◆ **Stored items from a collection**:

* * * * * * *

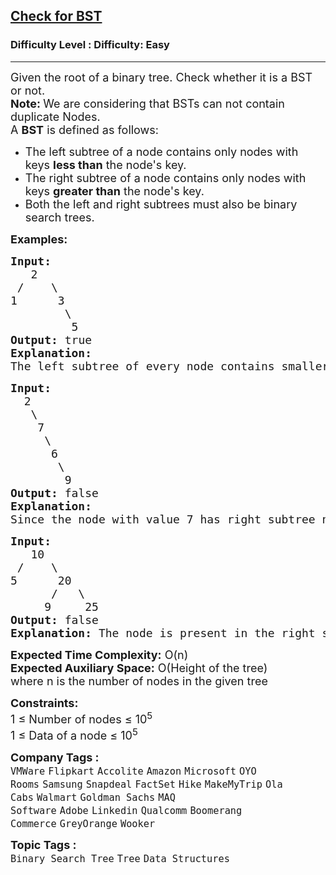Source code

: <h2><a href="https://www.geeksforgeeks.org/problems/check-for-bst/1?page=1&difficulty=Easy&sortBy=submissions">Check for BST</a></h2><h3>Difficulty Level : Difficulty: Easy</h3><hr><div class="problems_problem_content__Xm_eO"><p><span style="font-size: 18px;">Given the root of a&nbsp;binary tree. Check whether it is a BST or not.<br><strong>Note: </strong>We are considering that BSTs can not contain duplicate Nodes.</span><br><span style="font-size: 18px;">A&nbsp;<strong>BST</strong>&nbsp;is defined as follows:</span></p>
<ul>
<li>
<div><span style="font-size: 18px;">The left subtree of a node contains only nodes with keys <strong>less than</strong> the node's key.</span></div>
</li>
<li>
<div><span style="font-size: 18px;">The right subtree of a node contains only nodes with keys <strong>greater than</strong> the node's key.</span></div>
</li>
<li>
<div><span style="font-size: 18px;">Both the left and right subtrees must also be binary search trees.</span></div>
</li>
</ul>
<p><span style="font-size: 18px;"><strong>Examples:</strong></span></p>
<pre><span style="font-size: 18px;"><strong>Input:
</strong>&nbsp; &nbsp;2
 /&nbsp; &nbsp; \
1&nbsp; &nbsp; &nbsp; 3<br>        \<br>         5
<strong>Output: </strong>true 
<strong>Explanation: </strong></span>
<span style="font-size: 18px;">The left subtree of every node contains smaller keys and right subtree of every node contains greater. Hence, the tree is a BST.</span></pre>
<pre><span style="font-size: 18px;"><strong>Input:
</strong>  2
&nbsp;  \
&nbsp;   7
&nbsp;    \
&nbsp;     6
&nbsp;      \
&nbsp;       9<br></span><span style="font-size: 18px;"><strong>Output: </strong>false 
<strong>Explanation: </strong>
Since the node with value 7 has right subtree nodes with keys less than 7, this is not a BST.</span><span style="font-size: 18px;"><strong>&nbsp;</strong></span></pre>
<pre><span style="font-size: 18px;"><strong>Input:
</strong>  &nbsp;10
 /&nbsp; &nbsp; \
5&nbsp; &nbsp; &nbsp; 20<br>      /   \<br>     9     25
<strong>Output: </strong>false
<strong>Explanation: </strong>The node is present in the right subtree of 10, but it is smaller than 10.</span></pre>
<p><span style="font-size: 18px;"><strong>Expected Time Complexity:</strong> O(n)&nbsp;<br><strong>Expected Auxiliary Space:</strong> O(Height of the tree)<br>where n is the number of nodes in the given tree<br></span></p>
<p><span style="font-size: 18px;"><strong>Constraints:<br></strong></span><span style="font-size: 18px;">1 ≤ Number of nodes ≤ 10<sup>5<br></sup></span><span style="font-size: 18px;">1 ≤ Data of a node ≤ 10<sup>5</sup></span></p></div><p><span style=font-size:18px><strong>Company Tags : </strong><br><code>VMWare</code>&nbsp;<code>Flipkart</code>&nbsp;<code>Accolite</code>&nbsp;<code>Amazon</code>&nbsp;<code>Microsoft</code>&nbsp;<code>OYO Rooms</code>&nbsp;<code>Samsung</code>&nbsp;<code>Snapdeal</code>&nbsp;<code>FactSet</code>&nbsp;<code>Hike</code>&nbsp;<code>MakeMyTrip</code>&nbsp;<code>Ola Cabs</code>&nbsp;<code>Walmart</code>&nbsp;<code>Goldman Sachs</code>&nbsp;<code>MAQ Software</code>&nbsp;<code>Adobe</code>&nbsp;<code>Linkedin</code>&nbsp;<code>Qualcomm</code>&nbsp;<code>Boomerang Commerce</code>&nbsp;<code>GreyOrange</code>&nbsp;<code>Wooker</code>&nbsp;<br><p><span style=font-size:18px><strong>Topic Tags : </strong><br><code>Binary Search Tree</code>&nbsp;<code>Tree</code>&nbsp;<code>Data Structures</code>&nbsp;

* * * * * * *

◆ **Your objective**: Please output the records exactly, leaving the pictures out.

◆ **Output of the exercise**:
Source code

: <h2><a href="https://www.geeksforgeeks.org/problems/check-for-bst/1?page=1&difficulty=Easy&sortBy=submissions">Check for BST</a></h2><h3>Difficulty Level : Difficulty: Easy</h3><hr><div class="problems_problem_content__Xm_eO"><p><span style="font-size: 18px;">Given the root of a&nbsp;binary tree. Check whether it is a BST or not.<br><strong>Note: </strong>We are considering that BSTs can not contain duplicate Nodes.</span><br><span style="font-size: 18px;">A&nbsp;<strong>BST</strong>&nbsp;is defined as follows:</span></p>
<ul>
<li>
<div><span style="font-size: 18px;">The left subtree of a node contains only nodes with keys <strong>less than</strong> the node's key.</span></div>
</li>
<li>
<div><span style="font-size: 18px;">The right subtree of a node contains only nodes with keys <strong>greater than</strong> the node's key.</span></div>
</li>
<li>
<div><span style="font-size: 18px;">Both the left and right subtrees must also be binary search trees.</span></div>
</li>
</ul>
<p><span style="font-size: 18px;"><strong>Examples:</strong></span></p>
<pre><span style="font-size: 18px;"><strong>Input:
</strong>&nbsp; &nbsp;2
 /&nbsp; &nbsp; \
1&nbsp; &nbsp; &nbsp; 3<br>        \<br>         5
<strong>Output: </strong>true 
<strong>Explanation: </strong></span>
<span style="font-size: 18px;">The left subtree of every node contains smaller keys and right subtree of every node contains greater. Hence, the tree is a BST.</span></pre>
<pre><span style="font-size: 18px;"><strong>Input:
</strong>  2
&nbsp;  \
&nbsp;   7
&nbsp;    \
&nbsp;     6
&nbsp;      \
&nbsp;       9<br></span><span style="font-size: 18px;"><strong>Output: </strong>false 
<strong>Explanation: </strong>
Since the node with value 7 has right subtree nodes with keys less than 7, this is not a BST.</span><span style="font-size: 18px;"><strong>&nbsp;</strong></span></pre>
<pre><span style="font-size: 18px;"><strong>Input:
</strong>  &nbsp;10
 /&nbsp; &nbsp; \
5&nbsp; &nbsp; &nbsp; 20<br>      /   \<br>     9     25
<strong>Output: </strong>false
<strong>Explanation: </strong>The node is present in the right subtree of 10, but it is smaller than 10.</span></pre>
<p><span style="font-size: 18px;"><strong>Expected Time Complexity:</strong> O(n)&nbsp;<br><strong>Expected Auxiliary Space:</strong> O(Height of the tree)<br>where n is the number of nodes in the given tree<br></span></p>
<p><span style="font-size: 18px;"><strong>Constraints:<br></strong></span><span style="font-size: 18px;">1 ≤ Number of nodes ≤ 10<sup>5<br></sup></span><span style="font-size: 18px;">1 ≤ Data of a node ≤ 10<sup>5</sup></span></p></div><p><span style=font-size:18px><strong>Company Tags : </strong><br><code>VMWare</code>&nbsp;<code>Flipkart</code>&nbsp;<code>Accolite</code>&nbsp;<code>Amazon</code>&nbsp;<code>Microsoft</code>&nbsp;<code>OYO Rooms</code>&nbsp;<code>Samsung</code>&nbsp;<code>Snapdeal</code>&nbsp;<code>FactSet</code>&nbsp;<code>Hike</code>&nbsp;<code>MakeMyTrip</code>&nbsp;<code>Ola Cabs</code>&nbsp;<code>Walmart</code>&nbsp;<code>Goldman Sachs</code>&nbsp;<code>MAQ Software</code>&nbsp;<code>Adobe</code>&nbsp;<code>Linkedin</code>&nbsp;<code>Qualcomm</code>&nbsp;<code>Boomerang Commerce</code>&nbsp;<code>GreyOrange</code>&nbsp;<code>Wooker</code>&nbsp;<br><p><span style=font-size:18px><strong>Topic Tags : </strong><br><code>Binary Search Tree</code>&nbsp;<code>Tree</code>&nbsp;<code>Data Structures</code>&nbsp;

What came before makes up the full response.